WHAT YOU NEED TO DO> Count every line that includes the string "texttt" in the entries that follow. Nothing besides the number is needed.

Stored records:
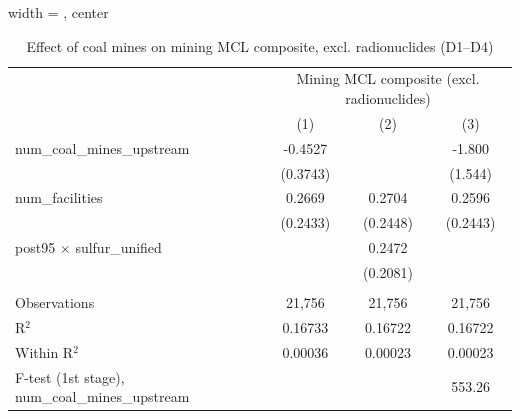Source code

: 
\begin{table}[htbp]
   
   \caption{\label{2sls_4step_d1_d4_mining_mcl_norad} Effect of coal mines on mining MCL composite, excl. radionuclides (D1--D4)}
   \bigskip
   
   \centering
   
   \begin{adjustbox}{width = \textwidth, center}
      
      
      \begin{tabular}{lccc}
         \toprule
         
          & \multicolumn{3}{c}{Mining MCL composite (excl. radionuclides)}\\
         
                                                           & (1)           & (2)           & (3)\\  
         
         \midrule 
         num\_coal\_mines\_upstream                        & -0.4527       &               & -1.800\\   
                                                           & (0.3743)      &               & (1.544)\\   
         num\_facilities                                   & 0.2669        & 0.2704        & 0.2596\\   
                                                           & (0.2433)      & (0.2448)      & (0.2443)\\   
         post95 $\times$ sulfur\_unified                   &               & 0.2472        &   \\   
                                                           &               & (0.2081)      &   \\   
         
          \\
         
         Observations                                      & 21,756        & 21,756        & 21,756\\  
         R$^2$                                             & 0.16733       & 0.16722       & 0.16722\\  
         Within R$^2$                                      & 0.00036       & 0.00023       & 0.00023\\  
         F-test (1st stage), num\_coal\_mines\_upstream    &               &               & 553.26\\  
         

\end{tabular}
\end{adjustbox}
\end{table}
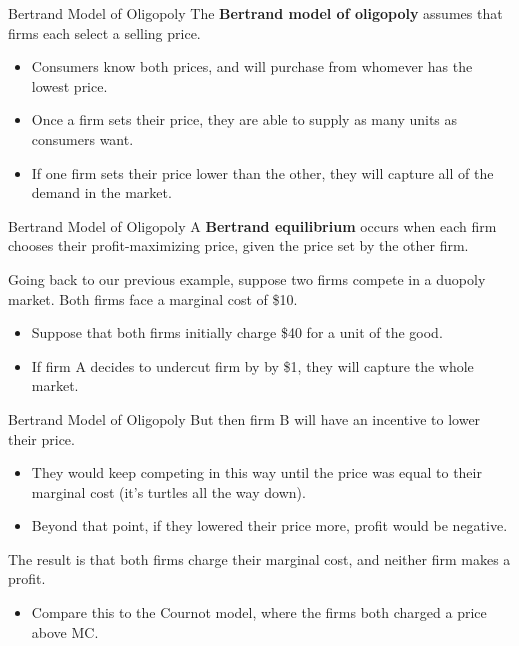 \documentclass{beamer}
\begin{document}
\begin{frame}{Bertrand Model of Oligopoly}
  The \textbf{Bertrand model of oligopoly} assumes that firms each select a selling price.

  \begin{itemize}
    \item Consumers know both prices, and will purchase from whomever has the lowest price.
    \item Once a firm sets their price, they are able to supply as many units as consumers want.
    \item If one firm sets their price lower than the other, they will capture all of the demand in the market.
  \end{itemize}
\end{frame}


\begin{frame}{Bertrand Model of Oligopoly}
  A \textbf{Bertrand equilibrium} occurs when each firm chooses their profit-maximizing price, given the price set by the other firm.

  \bigskip 
  Going back to our previous example, suppose two firms compete in a duopoly market. Both firms face a marginal cost of \$10.

  \begin{itemize}
    \item Suppose that both firms initially charge \$40 for a unit of the good.
    \item If firm A decides to undercut firm by by \$1, they will capture the whole market.
  \end{itemize}

\end{frame}


\begin{frame}{Bertrand Model of Oligopoly}
  But then firm B will have an incentive to lower their price.
  \begin{itemize}
    \item They would keep competing in this way until the price was equal to their marginal cost (it's turtles all the way down).
    \item Beyond that point, if they lowered their price more, profit would be negative.
  \end{itemize}

  \bigskip
  The result is that both firms charge their marginal cost, and neither firm makes a profit.

  \begin{itemize}
    \item Compare this to the Cournot model, where the firms both charged a price above MC.
  \end{itemize}
\end{frame}
\end{document}
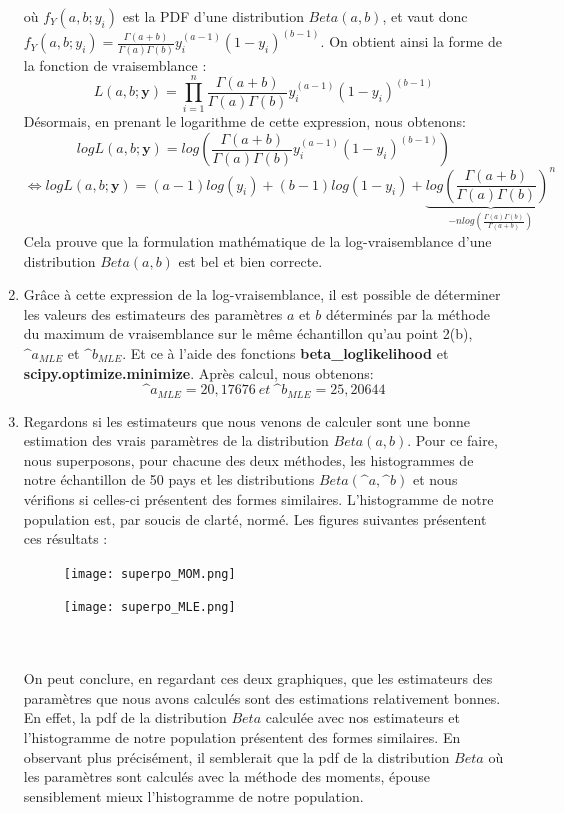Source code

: \documentclass[a4paper, 11pt]{article}
\begin{document}
\begin{enumerate}[label=(\alph*)]
    où $f_Y(a,b;y_i)$ est la PDF d'une distribution $Beta(a,b)$, et vaut donc $f_Y(a,b;y_i)=\frac{\Gamma(a+b)}{\Gamma(a) \Gamma(b)} y_i^{(a-1)} (1-y_i)^{(b-1)}$.
    On obtient ainsi la forme de la fonction de vraisemblance :
    $$L(a,b;\textbf{y})=\prod^n_{i=1} \frac{\Gamma(a+b)}{\Gamma(a) \Gamma(b)} y_i^{(a-1)} (1-y_i)^{(b-1)}$$
    Désormais, en prenant le logarithme de cette expression, nous obtenons:
    $$log L(a,b;\textbf{y})=log\left(\frac{\Gamma(a+b)}{\Gamma(a) \Gamma(b)} y_i^{(a-1)} (1-y_i)^{(b-1)}\right)$$
    $$\Longleftrightarrow log L(a,b;\textbf{y})=(a-1)log(y_i)+(b-1) log(1-y_i)+\underbrace{log\left(\frac{\Gamma(a+b)}{\Gamma(a) \Gamma(b)}\right)^n}_{-nlog\left(\frac{\Gamma(a) \Gamma(b)}{\Gamma (a+b)}\right)}$$
    Cela prouve que la formulation mathématique de la log-vraisemblance d'une distribution $Beta(a,b)$ est bel et bien correcte.
    \item Grâce à cette expression de la log-vraisemblance, il est possible de déterminer les valeurs des estimateurs des paramètres $a$ et $b$ déterminés par la méthode du maximum de vraisemblance sur le même échantillon qu'au point 2(b), $\^a_{MLE}$ et $\^b_{MLE}$. Et ce à l'aide des fonctions \textbf{beta\_loglikelihood} et \textbf{scipy.optimize.minimize}. Après calcul, nous obtenons:
    $$\^a_{MLE}=20,17676~et~\^b_{MLE}=25,20644$$
    \item Regardons si les estimateurs que nous venons de calculer sont une bonne estimation des vrais paramètres de la distribution $Beta(a,b)$. Pour ce faire, nous superposons, pour chacune des deux méthodes, les histogrammes de notre échantillon de 50 pays et les distributions $Beta(\^a,\^b)$ et nous vérifions si celles-ci présentent des formes similaires. L'histogramme de notre population est, par soucis de clarté, normé. Les figures suivantes présentent ces résultats :
        \begin{figure}[h!]
    \begin{minipage}{.5\textwidth}
        \centering
        \texttt{[image: superpo\_MOM.png]}
        \caption{}
        \label{Débit_frottement}
    \end{minipage}
    \hspace{0.55cm}
    \begin{minipage}{.5\textwidth}
        \centering
        \texttt{[image: superpo\_MLE.png]}
        \caption{}
        \label{Pression_frottement}
    \end{minipage}
\end{figure}\\\\
On peut conclure, en regardant ces deux graphiques, que les estimateurs des paramètres que nous avons calculés sont des estimations relativement bonnes. En effet, la pdf de la distribution $Beta$ calculée avec nos estimateurs et l'histogramme de notre population présentent des formes similaires. En observant plus précisément, il semblerait que la pdf de la distribution $Beta$ où les paramètres sont calculés avec la méthode des moments, épouse sensiblement mieux l'histogramme de notre population.


\end{enumerate}
\end{document}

TASK SOLUTION> 2